# Exercise description:
If a line of the records holds the word "SubscriptionId", copy it out.

══ Records shown

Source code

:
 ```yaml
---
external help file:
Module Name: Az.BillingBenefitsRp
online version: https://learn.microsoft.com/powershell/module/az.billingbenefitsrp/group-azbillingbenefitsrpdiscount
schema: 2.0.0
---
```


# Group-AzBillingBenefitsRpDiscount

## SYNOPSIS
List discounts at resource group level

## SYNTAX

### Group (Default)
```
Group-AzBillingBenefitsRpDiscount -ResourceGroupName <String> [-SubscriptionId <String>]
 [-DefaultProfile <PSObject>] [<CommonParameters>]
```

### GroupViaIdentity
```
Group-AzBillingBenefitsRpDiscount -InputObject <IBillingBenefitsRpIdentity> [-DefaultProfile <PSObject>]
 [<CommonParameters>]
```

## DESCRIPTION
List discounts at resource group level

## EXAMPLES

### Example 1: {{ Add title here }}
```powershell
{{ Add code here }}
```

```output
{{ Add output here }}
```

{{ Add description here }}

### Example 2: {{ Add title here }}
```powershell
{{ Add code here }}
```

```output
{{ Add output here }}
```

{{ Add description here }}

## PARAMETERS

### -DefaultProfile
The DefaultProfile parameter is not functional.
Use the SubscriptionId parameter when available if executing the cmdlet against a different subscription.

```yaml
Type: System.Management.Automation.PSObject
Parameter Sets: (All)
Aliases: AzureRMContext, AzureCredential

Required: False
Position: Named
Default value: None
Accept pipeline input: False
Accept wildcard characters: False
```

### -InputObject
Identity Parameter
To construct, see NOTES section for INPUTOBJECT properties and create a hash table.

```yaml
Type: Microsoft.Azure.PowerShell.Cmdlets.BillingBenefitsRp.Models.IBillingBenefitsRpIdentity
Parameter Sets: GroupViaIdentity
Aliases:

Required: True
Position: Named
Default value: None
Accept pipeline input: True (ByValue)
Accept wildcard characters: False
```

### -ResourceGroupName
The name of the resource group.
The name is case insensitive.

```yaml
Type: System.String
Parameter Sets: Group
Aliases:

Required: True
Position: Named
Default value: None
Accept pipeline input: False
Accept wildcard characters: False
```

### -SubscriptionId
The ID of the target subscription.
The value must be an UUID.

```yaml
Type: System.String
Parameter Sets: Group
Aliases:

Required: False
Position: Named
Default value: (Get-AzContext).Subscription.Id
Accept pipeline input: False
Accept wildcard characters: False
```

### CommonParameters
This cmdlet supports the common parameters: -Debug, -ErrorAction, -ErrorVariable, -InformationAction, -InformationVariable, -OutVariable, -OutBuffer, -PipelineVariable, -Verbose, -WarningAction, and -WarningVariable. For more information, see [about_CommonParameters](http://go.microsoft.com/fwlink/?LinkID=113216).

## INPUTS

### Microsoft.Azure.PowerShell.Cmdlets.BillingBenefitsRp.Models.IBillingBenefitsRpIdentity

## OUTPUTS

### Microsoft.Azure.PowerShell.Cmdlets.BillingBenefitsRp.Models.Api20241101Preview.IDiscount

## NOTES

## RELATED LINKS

════
══ Records shown

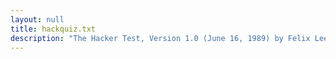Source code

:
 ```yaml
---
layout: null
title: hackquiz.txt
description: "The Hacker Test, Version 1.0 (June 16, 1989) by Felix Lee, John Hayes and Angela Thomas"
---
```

════

# Result:
Group-AzBillingBenefitsRpDiscount -ResourceGroupName <String> [-SubscriptionId <String>]
Use the SubscriptionId parameter when available if executing the cmdlet against a different subscription.
### -SubscriptionId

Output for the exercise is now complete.